Here is a trick I use all the time when I have to type out those big INt values... remember that 200000000789 = 2e11+789 and later is WAY easier to type correctly the first time. SELECT * FROM MYTABLE WHERE RECORD_ID = 2E11+789

Although a big int is 2e17, not 2e11 (I just copied one of breck's numbers)

Former Member

I have written about this subject in the past: here and here.

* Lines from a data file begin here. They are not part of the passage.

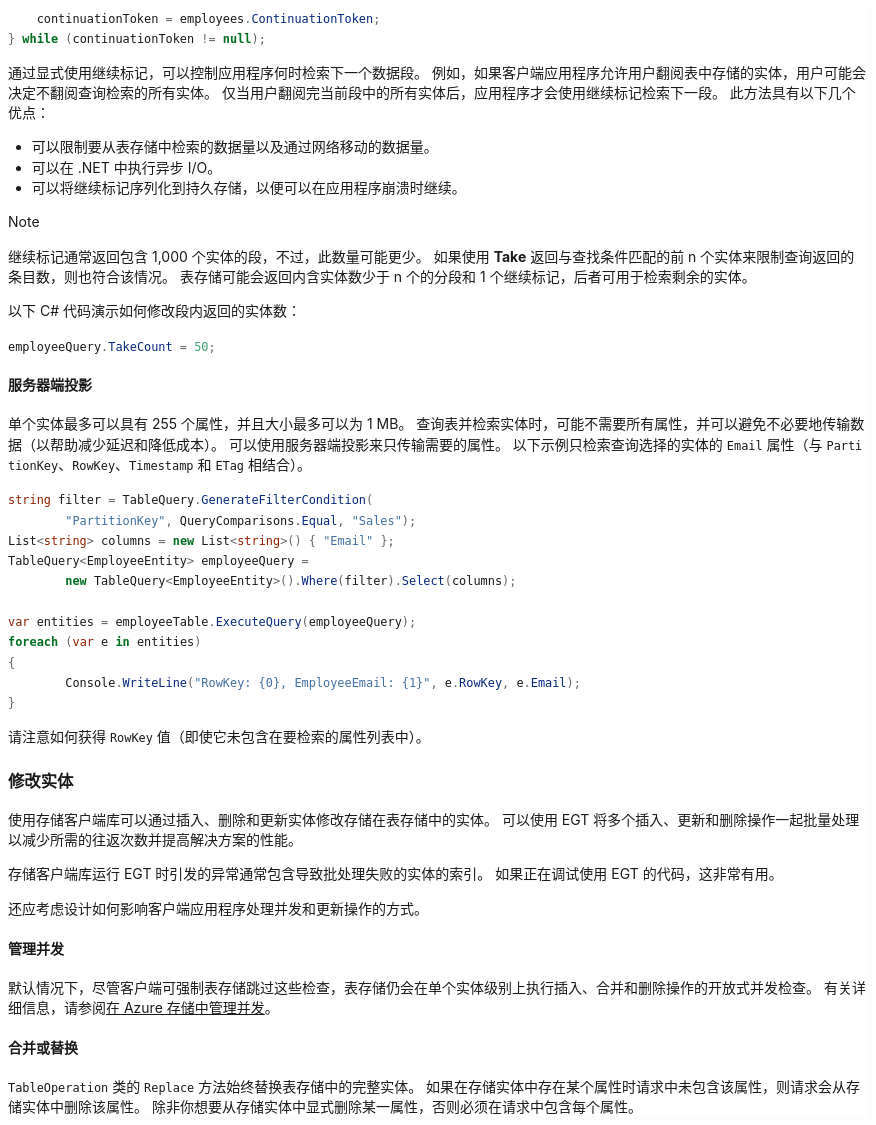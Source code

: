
 ```csharp
    continuationToken = employees.ContinuationToken;
} while (continuationToken != null);  
```

通过显式使用继续标记，可以控制应用程序何时检索下一个数据段。 例如，如果客户端应用程序允许用户翻阅表中存储的实体，用户可能会决定不翻阅查询检索的所有实体。 仅当用户翻阅完当前段中的所有实体后，应用程序才会使用继续标记检索下一段。 此方法具有以下几个优点：  

* 可以限制要从表存储中检索的数据量以及通过网络移动的数据量。  
* 可以在 .NET 中执行异步 I/O。  
* 可以将继续标记序列化到持久存储，以便可以在应用程序崩溃时继续。  

> [!NOTE]
> 继续标记通常返回包含 1,000 个实体的段，不过，此数量可能更少。 如果使用 **Take** 返回与查找条件匹配的前 n 个实体来限制查询返回的条目数，则也符合该情况。 表存储可能会返回内含实体数少于 n 个的分段和 1 个继续标记，后者可用于检索剩余的实体。  
> 
> 

以下 C# 代码演示如何修改段内返回的实体数：  

```csharp
employeeQuery.TakeCount = 50;  
```

#### <a name="server-side-projection"></a>服务器端投影
单个实体最多可以具有 255 个属性，并且大小最多可以为 1 MB。 查询表并检索实体时，可能不需要所有属性，并可以避免不必要地传输数据（以帮助减少延迟和降低成本）。 可以使用服务器端投影来只传输需要的属性。 以下示例只检索查询选择的实体的 `Email` 属性（与 `PartitionKey`、`RowKey`、`Timestamp` 和 `ETag` 相结合）。  

```csharp
string filter = TableQuery.GenerateFilterCondition(
        "PartitionKey", QueryComparisons.Equal, "Sales");
List<string> columns = new List<string>() { "Email" };
TableQuery<EmployeeEntity> employeeQuery =
        new TableQuery<EmployeeEntity>().Where(filter).Select(columns);

var entities = employeeTable.ExecuteQuery(employeeQuery);
foreach (var e in entities)
{
        Console.WriteLine("RowKey: {0}, EmployeeEmail: {1}", e.RowKey, e.Email);
}  
```

请注意如何获得 `RowKey` 值（即使它未包含在要检索的属性列表中）。  

### <a name="modify-entities"></a>修改实体
使用存储客户端库可以通过插入、删除和更新实体修改存储在表存储中的实体。 可以使用 EGT 将多个插入、更新和删除操作一起批量处理以减少所需的往返次数并提高解决方案的性能。  

存储客户端库运行 EGT 时引发的异常通常包含导致批处理失败的实体的索引。 如果正在调试使用 EGT 的代码，这非常有用。  

还应考虑设计如何影响客户端应用程序处理并发和更新操作的方式。  

#### <a name="managing-concurrency"></a>管理并发
默认情况下，尽管客户端可强制表存储跳过这些检查，表存储仍会在单个实体级别上执行插入、合并和删除操作的开放式并发检查。 有关详细信息，请参阅[在 Azure 存储中管理并发](../storage/common/storage-concurrency.md)。  

#### <a name="merge-or-replace"></a>合并或替换
`TableOperation` 类的 `Replace` 方法始终替换表存储中的完整实体。 如果在存储实体中存在某个属性时请求中未包含该属性，则请求会从存储实体中删除该属性。 除非你想要从存储实体中显式删除某一属性，否则必须在请求中包含每个属性。  

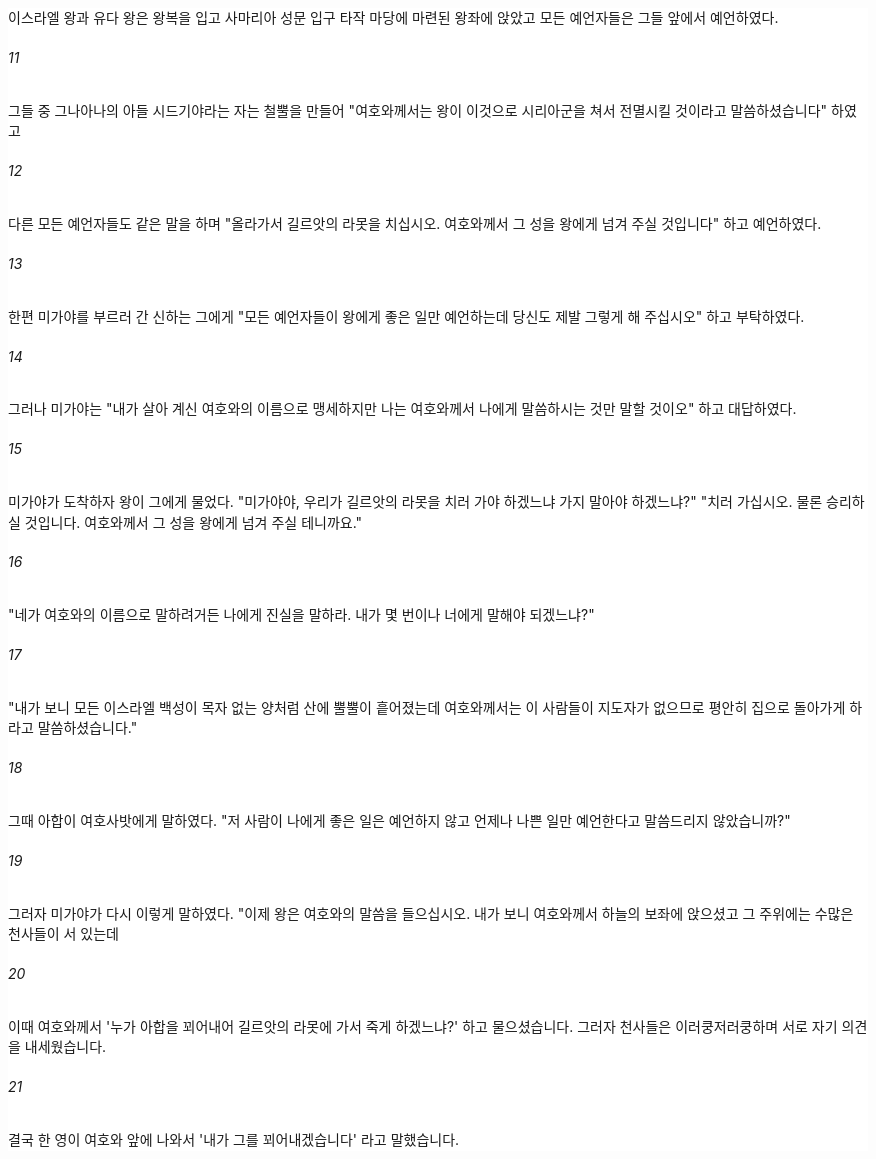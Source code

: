 이스라엘 왕과 유다 왕은 왕복을 입고 사마리아 성문 입구 타작 마당에 마련된 왕좌에 앉았고 모든 예언자들은 그들 앞에서 예언하였다. 



###### 11 

그들 중 그나아나의 아들 시드기야라는 자는 철뿔을 만들어 "여호와께서는 왕이 이것으로 시리아군을 쳐서 전멸시킬 것이라고 말씀하셨습니다" 하였고 



###### 12 

다른 모든 예언자들도 같은 말을 하며 "올라가서 길르앗의 라못을 치십시오. 여호와께서 그 성을 왕에게 넘겨 주실 것입니다" 하고 예언하였다. 



###### 13 

한편 미가야를 부르러 간 신하는 그에게 "모든 예언자들이 왕에게 좋은 일만 예언하는데 당신도 제발 그렇게 해 주십시오" 하고 부탁하였다. 



###### 14 

그러나 미가야는 "내가 살아 계신 여호와의 이름으로 맹세하지만 나는 여호와께서 나에게 말씀하시는 것만 말할 것이오" 하고 대답하였다. 



###### 15 

미가야가 도착하자 왕이 그에게 물었다. "미가야야, 우리가 길르앗의 라못을 치러 가야 하겠느냐 가지 말아야 하겠느냐?" "치러 가십시오. 물론 승리하실 것입니다. 여호와께서 그 성을 왕에게 넘겨 주실 테니까요." 



###### 16 

"네가 여호와의 이름으로 말하려거든 나에게 진실을 말하라. 내가 몇 번이나 너에게 말해야 되겠느냐?" 



###### 17 

"내가 보니 모든 이스라엘 백성이 목자 없는 양처럼 산에 뿔뿔이 흩어졌는데 여호와께서는 이 사람들이 지도자가 없으므로 평안히 집으로 돌아가게 하라고 말씀하셨습니다." 



###### 18 

그때 아합이 여호사밧에게 말하였다. "저 사람이 나에게 좋은 일은 예언하지 않고 언제나 나쁜 일만 예언한다고 말씀드리지 않았습니까?" 



###### 19 

그러자 미가야가 다시 이렇게 말하였다. "이제 왕은 여호와의 말씀을 들으십시오. 내가 보니 여호와께서 하늘의 보좌에 앉으셨고 그 주위에는 수많은 천사들이 서 있는데 



###### 20 

이때 여호와께서 '누가 아합을 꾀어내어 길르앗의 라못에 가서 죽게 하겠느냐?' 하고 물으셨습니다. 그러자 천사들은 이러쿵저러쿵하며 서로 자기 의견을 내세웠습니다. 



###### 21 

결국 한 영이 여호와 앞에 나와서 '내가 그를 꾀어내겠습니다' 라고 말했습니다. 
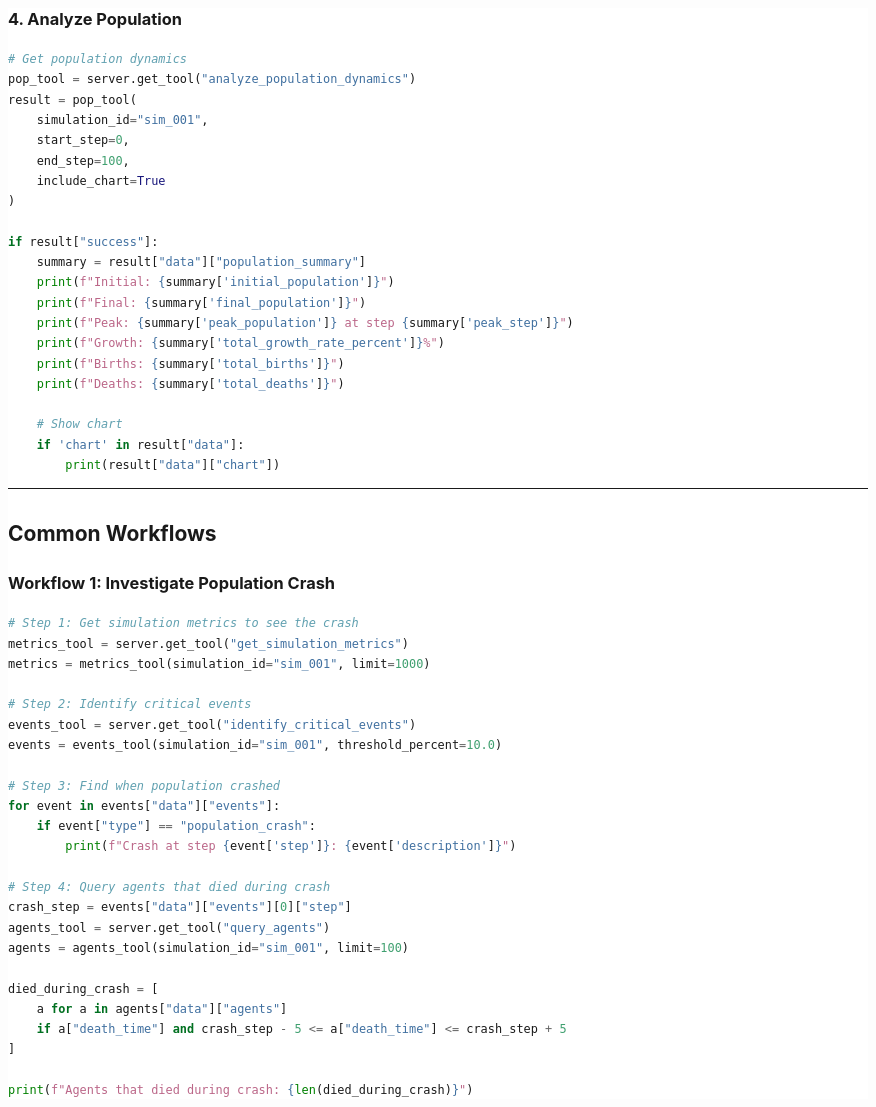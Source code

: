 ### 4. Analyze Population

```python
# Get population dynamics
pop_tool = server.get_tool("analyze_population_dynamics")
result = pop_tool(
    simulation_id="sim_001",
    start_step=0,
    end_step=100,
    include_chart=True
)

if result["success"]:
    summary = result["data"]["population_summary"]
    print(f"Initial: {summary['initial_population']}")
    print(f"Final: {summary['final_population']}")
    print(f"Peak: {summary['peak_population']} at step {summary['peak_step']}")
    print(f"Growth: {summary['total_growth_rate_percent']}%")
    print(f"Births: {summary['total_births']}")
    print(f"Deaths: {summary['total_deaths']}")
    
    # Show chart
    if 'chart' in result["data"]:
        print(result["data"]["chart"])
```

---

## Common Workflows

### Workflow 1: Investigate Population Crash

```python
# Step 1: Get simulation metrics to see the crash
metrics_tool = server.get_tool("get_simulation_metrics")
metrics = metrics_tool(simulation_id="sim_001", limit=1000)

# Step 2: Identify critical events
events_tool = server.get_tool("identify_critical_events")
events = events_tool(simulation_id="sim_001", threshold_percent=10.0)

# Step 3: Find when population crashed
for event in events["data"]["events"]:
    if event["type"] == "population_crash":
        print(f"Crash at step {event['step']}: {event['description']}")

# Step 4: Query agents that died during crash
crash_step = events["data"]["events"][0]["step"]
agents_tool = server.get_tool("query_agents")
agents = agents_tool(simulation_id="sim_001", limit=100)

died_during_crash = [
    a for a in agents["data"]["agents"]
    if a["death_time"] and crash_step - 5 <= a["death_time"] <= crash_step + 5
]

print(f"Agents that died during crash: {len(died_during_crash)}")
```
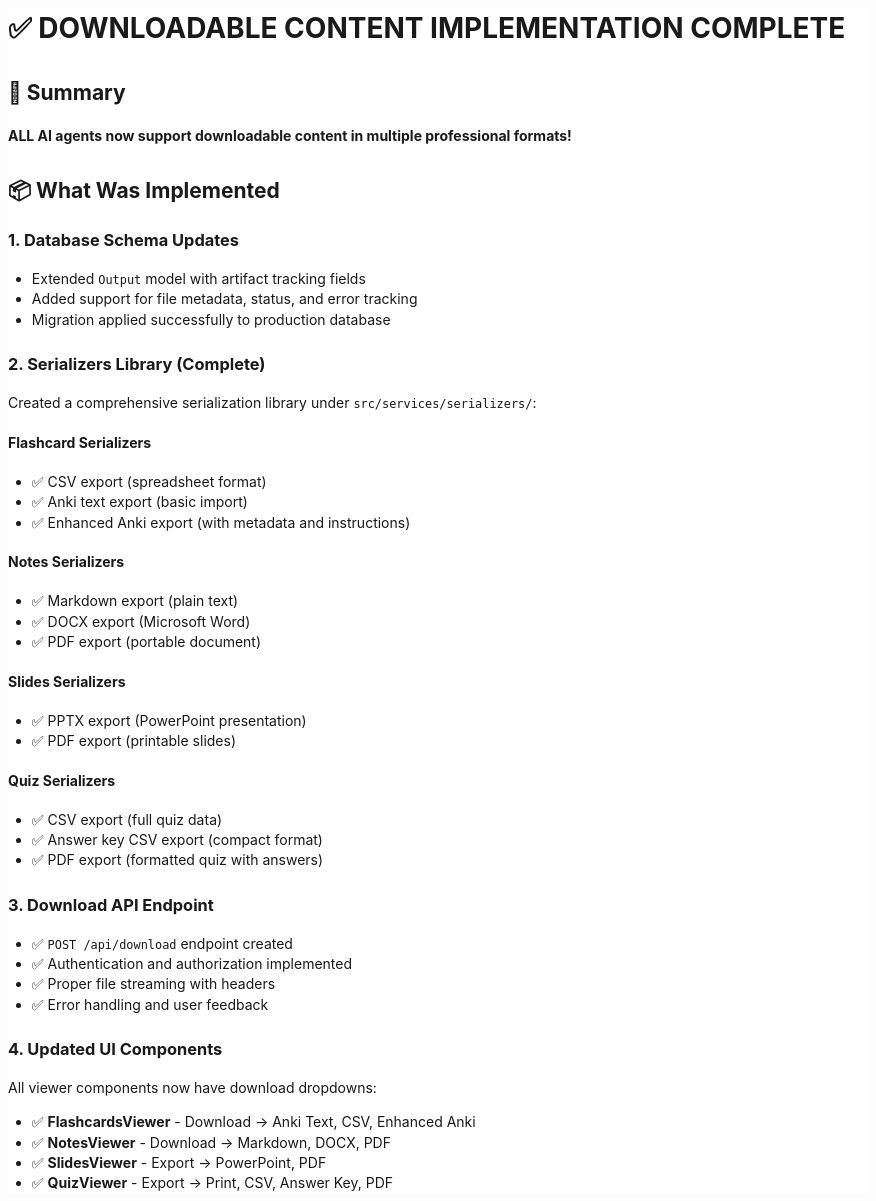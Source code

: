 # ✅ DOWNLOADABLE CONTENT IMPLEMENTATION COMPLETE

## 🎉 Summary

**ALL AI agents now support downloadable content in multiple professional formats!**

## 📦 What Was Implemented

### 1. Database Schema Updates
- Extended `Output` model with artifact tracking fields
- Added support for file metadata, status, and error tracking
- Migration applied successfully to production database

### 2. Serializers Library (Complete)
Created a comprehensive serialization library under `src/services/serializers/`:

#### Flashcard Serializers
- ✅ CSV export (spreadsheet format)
- ✅ Anki text export (basic import)
- ✅ Enhanced Anki export (with metadata and instructions)

#### Notes Serializers  
- ✅ Markdown export (plain text)
- ✅ DOCX export (Microsoft Word)
- ✅ PDF export (portable document)

#### Slides Serializers
- ✅ PPTX export (PowerPoint presentation)
- ✅ PDF export (printable slides)

#### Quiz Serializers
- ✅ CSV export (full quiz data)
- ✅ Answer key CSV export (compact format)
- ✅ PDF export (formatted quiz with answers)

### 3. Download API Endpoint
- ✅ `POST /api/download` endpoint created
- ✅ Authentication and authorization implemented
- ✅ Proper file streaming with headers
- ✅ Error handling and user feedback

### 4. Updated UI Components
All viewer components now have download dropdowns:

- ✅ **FlashcardsViewer** - Download → Anki Text, CSV, Enhanced Anki
- ✅ **NotesViewer** - Download → Markdown, DOCX, PDF
- ✅ **SlidesViewer** - Export → PowerPoint, PDF
- ✅ **QuizViewer** - Export → Print, CSV, Answer Key, PDF

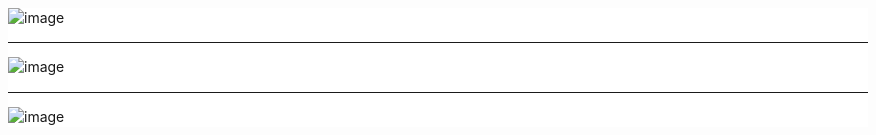 <img width="1415" height="795" alt="image" src="https://github.com/user-attachments/assets/459f47e3-5f18-4cb6-b9c1-805f5beb8035" />

---

<img width="1416" height="793" alt="image" src="https://github.com/user-attachments/assets/304f9abc-e485-41ef-a18c-4943f1c08b30" />

---

<img width="1417" height="793" alt="image" src="https://github.com/user-attachments/assets/44ad34b6-7e5d-4c96-a386-f03f1f4a5eb2" />

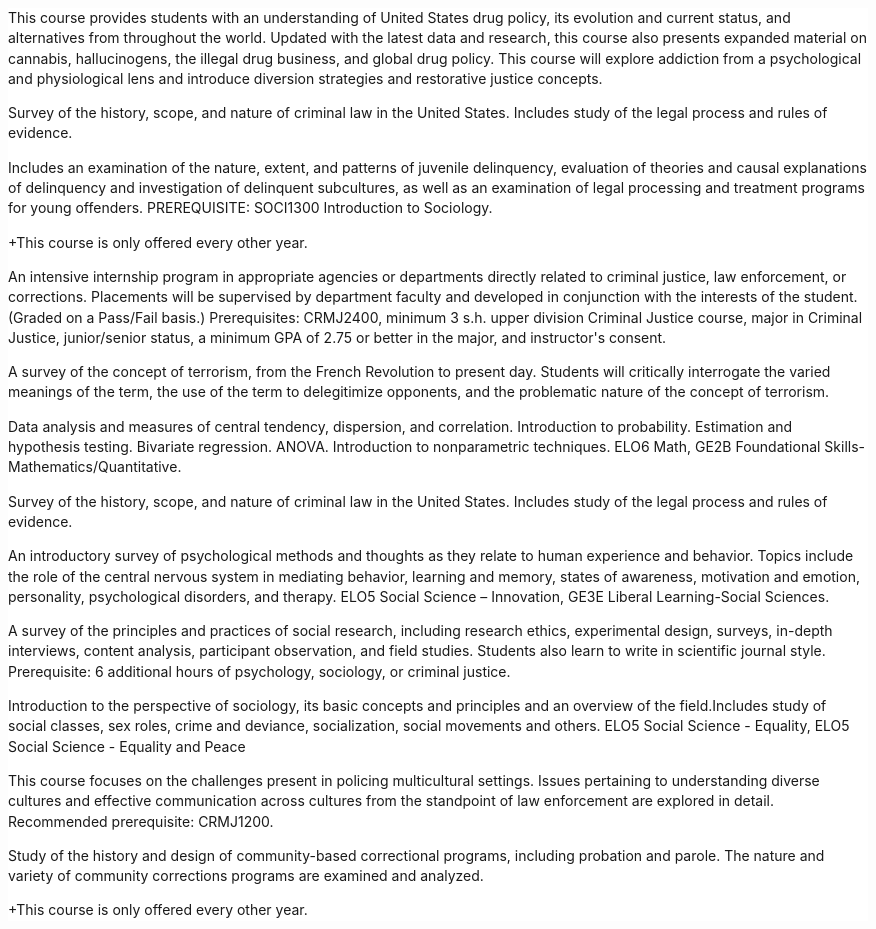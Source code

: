 This course provides students with an understanding of United States drug policy, its evolution and current status, and alternatives from throughout the world. Updated with the latest data and research, this course also presents expanded material on cannabis, hallucinogens, the illegal drug business, and global drug policy. This course will explore addiction from a psychological and physiological lens and introduce diversion strategies and restorative justice concepts.

Survey of the history, scope, and nature of criminal law in the United States. Includes study of the legal process and rules of evidence.

Includes an examination of the nature, extent, and patterns of juvenile delinquency, evaluation of theories and causal explanations of delinquency and investigation of delinquent subcultures, as well as an examination of legal processing and treatment programs for young offenders. PREREQUISITE: SOCI1300 Introduction to Sociology.



+This course is only offered every other year.

An intensive internship program in appropriate agencies or departments directly related to criminal justice, law enforcement, or corrections. Placements will be supervised by department faculty and developed in conjunction with the interests of the student. (Graded on a Pass/Fail basis.) Prerequisites: CRMJ2400, minimum 3 s.h. upper division Criminal Justice course, major in Criminal Justice, junior/senior status, a minimum GPA of 2.75 or better in the major, and instructor's consent.

A survey of the concept of terrorism, from the French Revolution to present day. Students will critically interrogate the varied meanings of the term, the use of the term to delegitimize opponents, and the problematic nature of the concept of terrorism.

Data analysis and measures of central tendency, dispersion, and correlation. Introduction to probability. Estimation and hypothesis testing. Bivariate regression. ANOVA. Introduction to nonparametric techniques. ELO6 Math, GE2B Foundational Skills-Mathematics/Quantitative.

Survey of the history, scope, and nature of criminal law in the United States. Includes study of the legal process and rules of evidence.

An introductory survey of psychological methods and thoughts as they relate to human experience and behavior. Topics include the role of the central nervous system in mediating behavior, learning and memory, states of awareness, motivation and emotion, personality, psychological disorders, and therapy. ELO5 Social Science – Innovation, GE3E Liberal Learning-Social Sciences.

A survey of the principles and practices of social research, including research ethics, experimental design, surveys, in-depth interviews, content analysis, participant observation, and field studies. Students also learn to write in scientific journal style. Prerequisite: 6 additional hours of psychology, sociology, or criminal justice.

Introduction to the perspective of sociology, its basic concepts and principles and an overview of the field.Includes study of social classes, sex roles, crime and deviance, socialization, social movements and others. ELO5 Social Science - Equality, ELO5 Social Science - Equality and Peace

This course focuses on the challenges present in policing multicultural settings. Issues pertaining to understanding diverse cultures and effective communication across cultures from the standpoint of law enforcement are explored in detail. Recommended prerequisite: CRMJ1200.

Study of the history and design of community-based correctional programs, including probation and parole. The nature and variety of community corrections programs are examined and analyzed.



+This course is only offered every other year.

There are no right answers with this discussion, only tradeoffs. In my opinion, the convenience of GUIDs are trumped by usability considerations. GUIDs as a key may make sense if the table has another candidate key, but all too often this other candidate key is itself a surrogate identifier and there doesn't, at least to me, seem to be much point in having a table with two surrogate identifiers. One will do.

0 Kudos

Excellent articles.

Former Member

Advantages to using GUIDs are that if your database will contain all GUID primary keys, you can seamlessly merge two instances of your database, which is pretty neat if you work with distributed offices and want to collect data in a central place. You can have disconnected users (like salesmen on a laptop on the road without internet) run on their own separated little version of the database and have them create their own new primary keys and still seamlessly integrate it all back into the main database (sync at the office at the end of the day/week). You can also create primary keys in your applications without making round trips to the database, use those to define relationships between objects and then at your leisure save it all to the database without having to worry about having to update the PKs in your objects.

We currently use autoincrement PK values in our database, but on a next project I'd be tempted to give GUIDs a good try. Right now we are facing that our company is spreading from one building into three: the existing one, one down the road and one out of state. I wish we had a way of splitting our DB into those three locations and just sync back at the end of the day, but with the way we handle the PKs there's just no way. GUID PKs would have seamlessly allowed for that.

VolkerBarth
Contributor

That's a good reason. - However, if you know (or suspect) beforehand that you are going to merge databases, you could as well use GLOBAL AUTOINCREMENTs to generate disjunct primary keys - and they would still have to advantages of readable and efficient numbers. They need to be setup (in contrast to GUIDs) but this does reduce to set the according database opion.

Breck_Carter
Participant

That's a good reason. - However, if... no, wait a minute, Volker already said that 🙂

Former Member
0 Kudos

I just saw these comments. GLOBAL AUTOINCREMENT is a nice concept, but the setup seems cumbersome. Would this still be an option if there were many databases (like hundreds or thousands vs just two or three)?

MCMartin
Participant

Some disadvantages of GUIDs which come to my mind:

  • It might be a performance question if you have a lot of inserts, because the calculations needed to create a GUID are more complex than a simple increment.

  • It mights be also a performance question if you have a lot of transformations between text representation and internal representation of GUIDs during program execution.

  • After the insert you can get the value of the autoincrement field of the just inserted row by using "select @@identity", this is not working for the GUID. (Maybe a good question how to get the last inserted GUID?, I will create a thread for it.)

Advantages I see:

  • you don't have to think about ranges of values if you have a two-way replication.

  • fix size of the GUID in a text form

  • user is not expecting any sequence (questions like: where is row id 1024? (gone by a rollback) will not be asked by users)

VolkerBarth
Contributor
0 Kudos

The fact that AUTOINCREMENTs are increasing is often an advantage (and not a disadvantage) IMHO, it makes debugging (e.g. finding out the newest records) waaaay easier.